> PROMPT
Without omission or alteration, write out all of the data.

> INPUT RECORDS
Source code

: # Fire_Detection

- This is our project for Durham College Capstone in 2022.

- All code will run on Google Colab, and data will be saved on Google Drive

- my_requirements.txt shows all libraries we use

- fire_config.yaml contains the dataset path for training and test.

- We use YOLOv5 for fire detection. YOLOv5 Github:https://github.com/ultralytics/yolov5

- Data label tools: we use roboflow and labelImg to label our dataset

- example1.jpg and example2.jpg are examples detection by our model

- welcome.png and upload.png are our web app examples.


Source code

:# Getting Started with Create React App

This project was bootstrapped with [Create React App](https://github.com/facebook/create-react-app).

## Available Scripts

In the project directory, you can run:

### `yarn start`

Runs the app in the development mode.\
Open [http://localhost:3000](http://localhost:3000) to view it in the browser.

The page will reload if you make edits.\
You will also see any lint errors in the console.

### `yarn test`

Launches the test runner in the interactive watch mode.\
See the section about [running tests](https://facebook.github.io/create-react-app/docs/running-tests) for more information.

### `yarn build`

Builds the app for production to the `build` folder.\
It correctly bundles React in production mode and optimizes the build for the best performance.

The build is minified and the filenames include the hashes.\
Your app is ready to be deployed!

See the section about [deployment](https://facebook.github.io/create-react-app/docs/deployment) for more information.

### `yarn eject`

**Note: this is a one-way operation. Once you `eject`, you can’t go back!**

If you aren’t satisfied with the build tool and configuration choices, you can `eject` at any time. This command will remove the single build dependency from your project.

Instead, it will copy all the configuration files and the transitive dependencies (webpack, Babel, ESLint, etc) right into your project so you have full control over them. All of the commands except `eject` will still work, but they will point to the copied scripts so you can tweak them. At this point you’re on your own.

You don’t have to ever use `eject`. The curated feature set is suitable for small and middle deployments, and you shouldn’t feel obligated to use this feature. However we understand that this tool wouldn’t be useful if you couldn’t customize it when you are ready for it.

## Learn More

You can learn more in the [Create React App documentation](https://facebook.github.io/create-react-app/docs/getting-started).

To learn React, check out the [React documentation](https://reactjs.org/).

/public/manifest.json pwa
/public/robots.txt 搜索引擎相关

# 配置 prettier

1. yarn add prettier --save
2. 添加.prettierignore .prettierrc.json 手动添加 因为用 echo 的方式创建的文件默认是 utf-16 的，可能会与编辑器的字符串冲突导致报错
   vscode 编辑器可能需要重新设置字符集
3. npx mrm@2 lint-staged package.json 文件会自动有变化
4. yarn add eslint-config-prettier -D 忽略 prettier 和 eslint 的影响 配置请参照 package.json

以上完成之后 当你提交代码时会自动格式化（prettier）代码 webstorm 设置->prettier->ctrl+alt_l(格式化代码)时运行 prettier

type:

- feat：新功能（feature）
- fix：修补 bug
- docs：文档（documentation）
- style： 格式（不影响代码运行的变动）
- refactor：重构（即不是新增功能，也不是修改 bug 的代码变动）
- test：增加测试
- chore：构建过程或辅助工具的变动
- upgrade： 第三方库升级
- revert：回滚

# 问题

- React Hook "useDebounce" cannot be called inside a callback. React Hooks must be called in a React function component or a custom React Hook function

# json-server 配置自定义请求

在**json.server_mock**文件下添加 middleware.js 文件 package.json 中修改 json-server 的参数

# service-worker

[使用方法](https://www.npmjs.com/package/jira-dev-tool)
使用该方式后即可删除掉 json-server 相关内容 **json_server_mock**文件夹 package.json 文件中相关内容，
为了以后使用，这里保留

> RESPONSE TO THE TASK
Source code

: # Fire_Detection

- This is our project for Durham College Capstone in 2022.

- All code will run on Google Colab, and data will be saved on Google Drive

- my_requirements.txt shows all libraries we use

- fire_config.yaml contains the dataset path for training and test.

- We use YOLOv5 for fire detection. YOLOv5 Github:https://github.com/ultralytics/yolov5

- Data label tools: we use roboflow and labelImg to label our dataset

- example1.jpg and example2.jpg are examples detection by our model

- welcome.png and upload.png are our web app examples.


Source code

:# Getting Started with Create React App

This project was bootstrapped with [Create React App](https://github.com/facebook/create-react-app).

## Available Scripts

In the project directory, you can run:

### `yarn start`

Runs the app in the development mode.\
Open [http://localhost:3000](http://localhost:3000) to view it in the browser.

The page will reload if you make edits.\
You will also see any lint errors in the console.

### `yarn test`

Launches the test runner in the interactive watch mode.\
See the section about [running tests](https://facebook.github.io/create-react-app/docs/running-tests) for more information.

### `yarn build`

Builds the app for production to the `build` folder.\
It correctly bundles React in production mode and optimizes the build for the best performance.

The build is minified and the filenames include the hashes.\
Your app is ready to be deployed!

See the section about [deployment](https://facebook.github.io/create-react-app/docs/deployment) for more information.

### `yarn eject`

**Note: this is a one-way operation. Once you `eject`, you can’t go back!**

If you aren’t satisfied with the build tool and configuration choices, you can `eject` at any time. This command will remove the single build dependency from your project.

Instead, it will copy all the configuration files and the transitive dependencies (webpack, Babel, ESLint, etc) right into your project so you have full control over them. All of the commands except `eject` will still work, but they will point to the copied scripts so you can tweak them. At this point you’re on your own.

You don’t have to ever use `eject`. The curated feature set is suitable for small and middle deployments, and you shouldn’t feel obligated to use this feature. However we understand that this tool wouldn’t be useful if you couldn’t customize it when you are ready for it.

## Learn More

You can learn more in the [Create React App documentation](https://facebook.github.io/create-react-app/docs/getting-started).

To learn React, check out the [React documentation](https://reactjs.org/).

/public/manifest.json pwa
/public/robots.txt 搜索引擎相关

# 配置 prettier

1. yarn add prettier --save
2. 添加.prettierignore .prettierrc.json 手动添加 因为用 echo 的方式创建的文件默认是 utf-16 的，可能会与编辑器的字符串冲突导致报错
   vscode 编辑器可能需要重新设置字符集
3. npx mrm@2 lint-staged package.json 文件会自动有变化
4. yarn add eslint-config-prettier -D 忽略 prettier 和 eslint 的影响 配置请参照 package.json

以上完成之后 当你提交代码时会自动格式化（prettier）代码 webstorm 设置->prettier->ctrl+alt_l(格式化代码)时运行 prettier

type:

- feat：新功能（feature）
- fix：修补 bug
- docs：文档（documentation）
- style： 格式（不影响代码运行的变动）
- refactor：重构（即不是新增功能，也不是修改 bug 的代码变动）
- test：增加测试
- chore：构建过程或辅助工具的变动
- upgrade： 第三方库升级
- revert：回滚

# 问题

- React Hook "useDebounce" cannot be called inside a callback. React Hooks must be called in a React function component or a custom React Hook function

# json-server 配置自定义请求

在**json.server_mock**文件下添加 middleware.js 文件 package.json 中修改 json-server 的参数

# service-worker

[使用方法](https://www.npmjs.com/package/jira-dev-tool)
使用该方式后即可删除掉 json-server 相关内容 **json_server_mock**文件夹 package.json 文件中相关内容，
为了以后使用，这里保留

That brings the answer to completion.